BROOKLYN LAW NOTES
Fall 2017


Recent Books by Professors Araiza, Brakman Reiser, Dean, Brown, and Tebbe

Brooklyn Law School faculty are nationally recognized not only for their superb teaching but also for their innovative and award-winning scholarship that has a significant impact on the law and policy. They are prolific scholars who publish influential books and articles that appear in the country’s top law reviews. Following are highlights from recent faculty books. To learn more about their work, visit brooklaw.edu/faculty.

Animus, A Short Introduction to Bias in the Law
(NYU Press, 2017)
by Professor William D. Araiza

In his latest book, constitutional law professor William D. Araiza explores an important and under-theorized area of constitutional law—the concept of animus. The idea goes like this: If a town council denies a zoning permit for a group home for intellectually disabled persons because residents don’t want “those kinds of people” in the neighborhood, the town’s decision is motivated by the public’s dislike of a particular group. Constitutional law calls this rationale “animus.” Using the Supreme Court’s most important discrimination cases through the lens of animus, Araiza traces the concept from nineteenth century legal doctrine to today’s landmark cases, including Obergefell vs. Hodges and United States v. Windsor, both related to the legal rights of same-sex couples, illustrating what constitutes animus, and why the prohibition against it matters more today than ever in our pluralistic society.

 

Social Enterprise Law: Trust, Public Benefit and Capital Markets
(Oxford University Press, 2017)
by Professor Dana Brakman Reiser and Vice Dean Steven A. Dean

Here’s the controversial concept set forth in Professor Dana Brakman Reiser and Vice Dean and Professor Steven Dean’s newest book on social enterprise: law can make corporations better citizens and make it easier for start-ups to raise capital by preventing insiders from selling out a social mission for increased profit. In Social Enterprise Law: Trust, Public Benefit and Capital Markets, their first book together, they explore the potential impact of new crowdfunding rules and increasingly popular hybrid legal forms such as the benefit corporation on the ability of start-ups to raise capital. Brakman Reiser and Dean advocate for creating a stable balance between financial returns and public benefits, which will allow social entrepreneurs to team up with impact investors that share their vision of a double bottom line. They demonstrate how a social mission can even be shielded from the turbulence of an acquisition or bankruptcy. Their comprehensive book explores how legal institutions across the globe could be reformed.
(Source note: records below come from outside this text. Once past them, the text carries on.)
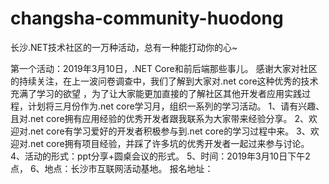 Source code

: # changsha-community-huodong
长沙.NET技术社区的一万种活动，总有一种能打动你的心~

第一个活动：2019年3月10日，.NET Core和前后端那些事儿。 
感谢大家对社区的持续关注，在上一波问卷调查中，我们了解到大家对.net core这种优秀的技术充满了学习的欲望
，为了让大家能更加直接的了解社区其他开发者应用实践过程，计划将三月份作为.net core学习月，组织一系列的学习活动。
1、请有兴趣、且对.net core拥有应用经验的优秀开发者跟我联系为大家带来经验分享。
2、欢迎对.net core有学习爱好的开发者积极参与到.net core的学习过程中来。
3、欢迎对.net core拥有项目经验，并踩了许多坑的优秀开发者一起过来参与讨论。
4、活动的形式：ppt分享+圆桌会议的形式。
5、时间：2019年3月10日下午2点，
6、地点：长沙市互联网活动基地。
报名地址：
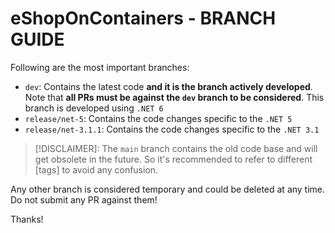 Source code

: # eShopOnContainers - BRANCH GUIDE

Following are the most important branches:

- `dev`: Contains the latest code **and it is the branch actively developed**. Note that **all PRs must be against the `dev` branch to be considered**. This branch is developed using `.NET 6`
- `release/net-5`: Contains the code changes specific to the `.NET 5`
- `release/net-3.1.1`: Contains the code changes specific to the `.NET 3.1`

> [!DISCLAIMER]: The `main` branch contains the old code base and will get obsolete in the future. So it's recommended to refer to different [tags] to avoid any confusion. 

Any other branch is considered temporary and could be deleted at any time. Do not submit any PR against them!

Thanks!
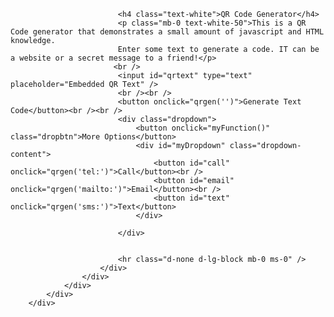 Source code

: <script src="https://cdn.rawgit.com/davidshimjs/qrcodejs/gh-pages/qrcode.min.js"></script>
<script>
        function qrgen(prefix){
            var medium = "";
            var mediumText = prefix + document.getElementById("qrtext").value;
            clearBox('qrcode');
                new QRCode(document.getElementById("qrcode"), mediumText);
        }
        function clearBox(elementID)
        {
            document.getElementById(elementID).innerHTML = "";
        }
</script>

  
<div class="row gx-0 mb-5 mb-lg-0 justify-content-center">
            <div class="col-lg-6">
                <div id="qrcode"></div>
            </div>
            <div class="col-lg-6">
                <div class="bg-black text-center h-100 project">
                    <div class="d-flex h-100">
                        <div class="project-text w-100 my-auto text-center text-lg-left">

                            <h4 class="text-white">QR Code Generator</h4>
                            <p class="mb-0 text-white-50">This is a QR Code generator that demonstrates a small amount of javascript and HTML knowledge.
                            Enter some text to generate a code. IT can be a website or a secret message to a friend!</p>
                           <br />
                            <input id="qrtext" type="text" placeholder="Embedded QR Text" />
                            <br /><br />
                            <button onclick="qrgen('')">Generate Text Code</button><br /><br />
                            <div class="dropdown">
                                <button onclick="myFunction()" class="dropbtn">More Options</button>
                                <div id="myDropdown" class="dropdown-content">
                                    <button id="call" onclick="qrgen('tel:')">Call</button><br />
                                    <button id="email" onclick="qrgen('mailto:')">Email</button><br />
                                    <button id="text" onclick="qrgen('sms:')">Text</button>
                                </div>

                            </div>


                            <hr class="d-none d-lg-block mb-0 ms-0" />
                        </div>
                    </div>
                </div>
            </div>
        </div>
The Introverted Lawyer: A Seven-Step Journey Toward Authentically Empowered Advocacy
(Ankerwycke Books, 2017)
by Professor Heidi K. Brown

Associate Professor of Law and Director of Legal Writing Heidi K. Brown champions the important skills of quiet lawyers in a field dominated by extroverts. This book highlights the valuable gifts of introverted and socially anxious legal professionals, such as empathy, impactful writing, creative problem-solving, and active listening. The second half of the book is dedicated to helping quiet law students and lawyers become more powerful advocates without rejecting their authentic personalities. Brown uses a holistic approach to help introverted and shy students and legal professionals stake their claim in the legal industry and make the case for compassionate collaboration and self-awareness in a world that often prioritizes extroversion and rapid-fire communication.

 

Religious Freedom in an Egalitarian Age
(Harvard University Press, 2017)
by Professor Nelson Tebbe

When a bakery refuses to prepare a cake for a gay couple’s wedding, how does that square with the Constitution? As lawmakers work to protect LGBT citizens and women seeking reproductive freedom, religious traditionalists assert their right to dissent from what they see as a new liberal orthodoxy, and tensions between religious freedom and equality law are newly strained in America. In his new book, Professor Nelson Tebbe, who teaches courses on constitutional law, religious freedom, legal theory, and professional responsibility, explores this heightened polarity. Tebbe advances a method called social coherence, based on the way that people reason through moral problems in everyday life. Social coherence provides a way to reach justified conclusions in constitutional law, even in situations that pit multiple values against each other.